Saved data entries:
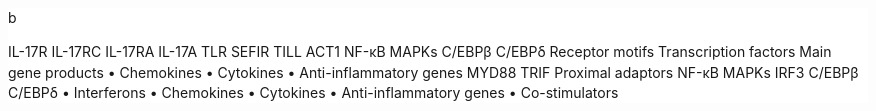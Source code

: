 b

IL-17R
IL-17RC
IL-17RA
IL-17A
TLR
SEFIR
TILL
ACT1
NF-κB
MAPKs
C/EBPβ
C/EBPδ
Receptor
motifs
Transcription
factors
Main gene
products
• Chemokines
• Cytokines
• Anti-inflammatory genes
MYD88
TRIF
Proximal
adaptors
NF-κB
MAPKs
IRF3
C/EBPβ
C/EBPδ
• Interferons
• Chemokines
• Cytokines
• Anti-inflammatory genes
• Co-stimulators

## ACTION ITEM
Please copy every record above exactly, but leave the pictures out.

## REPLY TO THE TASK
Source code

: b

IL-17R
IL-17RC
IL-17RA
IL-17A
TLR
SEFIR
TILL
ACT1
NF-κB
MAPKs
C/EBPβ
C/EBPδ
Receptor
motifs
Transcription
factors
Main gene
products
• Chemokines
• Cytokines
• Anti-inflammatory genes
MYD88
TRIF
Proximal
adaptors
NF-κB
MAPKs
IRF3
C/EBPβ
C/EBPδ
• Interferons
• Chemokines
• Cytokines
• Anti-inflammatory genes
• Co-stimulators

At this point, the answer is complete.